Educational institution in Cheboksary, Chuvashia, Russia

Chuvash State Institute of Humanities (Чӑваш патшалӑх гуманитари ӑслӑлӑхӗсен институчӗ, Чувашский государственный институт гуманитарных наук) — the oldest scientific institution of the Chuvash Republic. Located in Cheboksary. The organization was awarded the order "Badge of Honor" (1980).

The Institute conducts comprehensive research of theoretical and scientific-applied problems of the Chuvash language, literature and folklore, history, archaeology, Ethnology and arts of the Chuvash people and socio-economic development of the Chuvash Republic.

== History ==
On August 17, 1930, the Secretariat of the Chuvash regional Committee of the CPSU (b) decided to reorganize the Council of science and culture, founded in April 1928, into a research Institute.

August 18, 1930 the Council of people's Commissars of the Chuvash ASSR on the basis of the Council of science and culture formed the Chuvash complex research Institute. In August 1932, the Institute underwent reorganization: on the basis of the agricultural sector of the Chuvash complex research Institute, The research Institute of socialist reconstruction of agriculture was formed (it existed until 1934). On August 10, 1933, the Council of people's Commissars of the Chuvash ASSR reorganized the Chuvash comprehensive research Institute into two institutions: the Chuvash research Institute of industry (which existed until 1936) and the Chuvash research Institute of social and cultural construction. On August 25, 1938, the Institute was renamed the Chuvash scientific research Institute of language, literature and history by the resolution of the Council of people's Commissars of the Chuvash ASSR.
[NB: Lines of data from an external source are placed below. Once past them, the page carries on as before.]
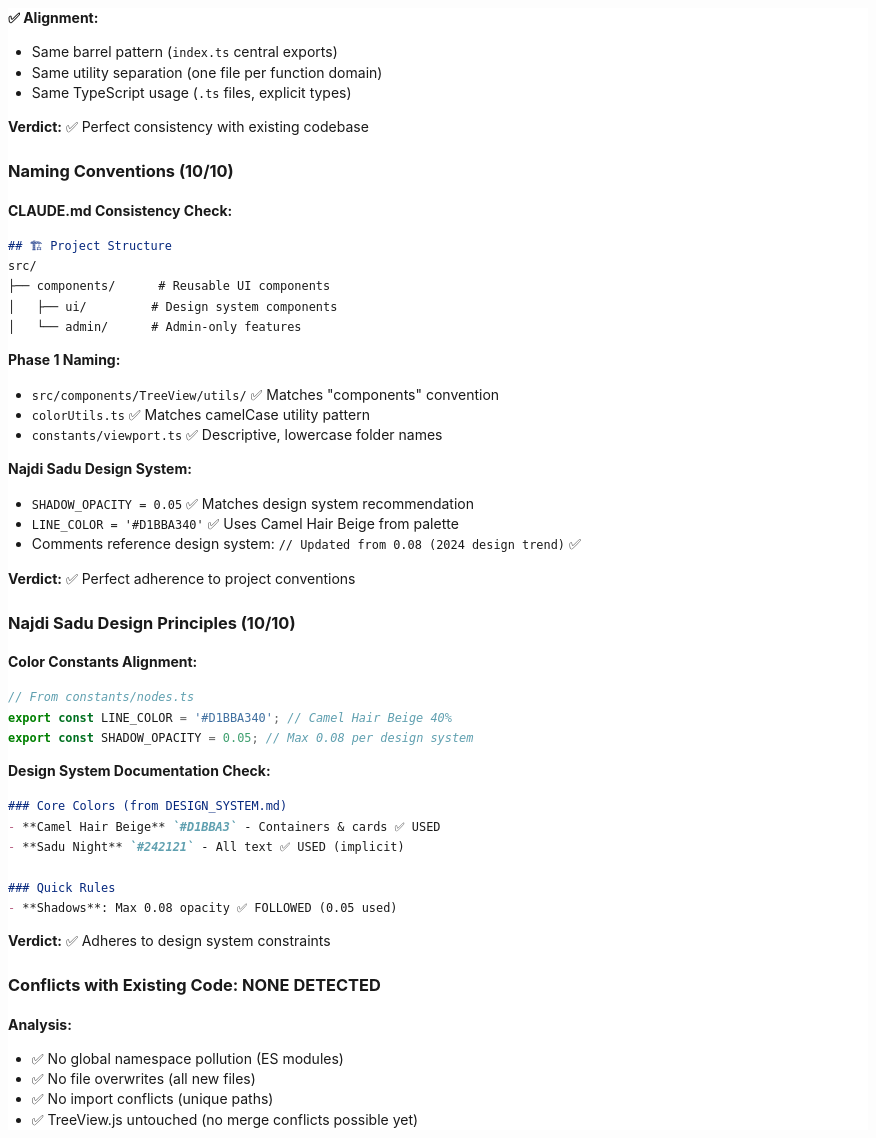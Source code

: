 **✅ Alignment:**
- Same barrel pattern (`index.ts` central exports)
- Same utility separation (one file per function domain)
- Same TypeScript usage (`.ts` files, explicit types)

**Verdict:** ✅ Perfect consistency with existing codebase

### Naming Conventions (10/10)

**CLAUDE.md Consistency Check:**
```markdown
## 🏗 Project Structure
src/
├── components/      # Reusable UI components
│   ├── ui/         # Design system components
│   └── admin/      # Admin-only features
```

**Phase 1 Naming:**
- `src/components/TreeView/utils/` ✅ Matches "components" convention
- `colorUtils.ts` ✅ Matches camelCase utility pattern
- `constants/viewport.ts` ✅ Descriptive, lowercase folder names

**Najdi Sadu Design System:**
- `SHADOW_OPACITY = 0.05` ✅ Matches design system recommendation
- `LINE_COLOR = '#D1BBA340'` ✅ Uses Camel Hair Beige from palette
- Comments reference design system: `// Updated from 0.08 (2024 design trend)` ✅

**Verdict:** ✅ Perfect adherence to project conventions

### Najdi Sadu Design Principles (10/10)

**Color Constants Alignment:**
```typescript
// From constants/nodes.ts
export const LINE_COLOR = '#D1BBA340'; // Camel Hair Beige 40%
export const SHADOW_OPACITY = 0.05; // Max 0.08 per design system
```

**Design System Documentation Check:**
```markdown
### Core Colors (from DESIGN_SYSTEM.md)
- **Camel Hair Beige** `#D1BBA3` - Containers & cards ✅ USED
- **Sadu Night** `#242121` - All text ✅ USED (implicit)

### Quick Rules
- **Shadows**: Max 0.08 opacity ✅ FOLLOWED (0.05 used)
```

**Verdict:** ✅ Adheres to design system constraints

### Conflicts with Existing Code: NONE DETECTED

**Analysis:**
- ✅ No global namespace pollution (ES modules)
- ✅ No file overwrites (all new files)
- ✅ No import conflicts (unique paths)
- ✅ TreeView.js untouched (no merge conflicts possible yet)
On January 1, 1948, according to the Resolution Of the government of the Chuvash ASSR of November 14, 1947, the Institute was transferred to the jurisdiction of the Council of Ministers of the Chuvash ASSR and became known as the Chuvash research Institute of language, literature and history under the Council of Ministers of the Chuvash ASSR. In January 1956 the Institute became known as the Chuvash research Institute of language, literature, history and Economics under the Council of Ministers of the Chuvash ASSR.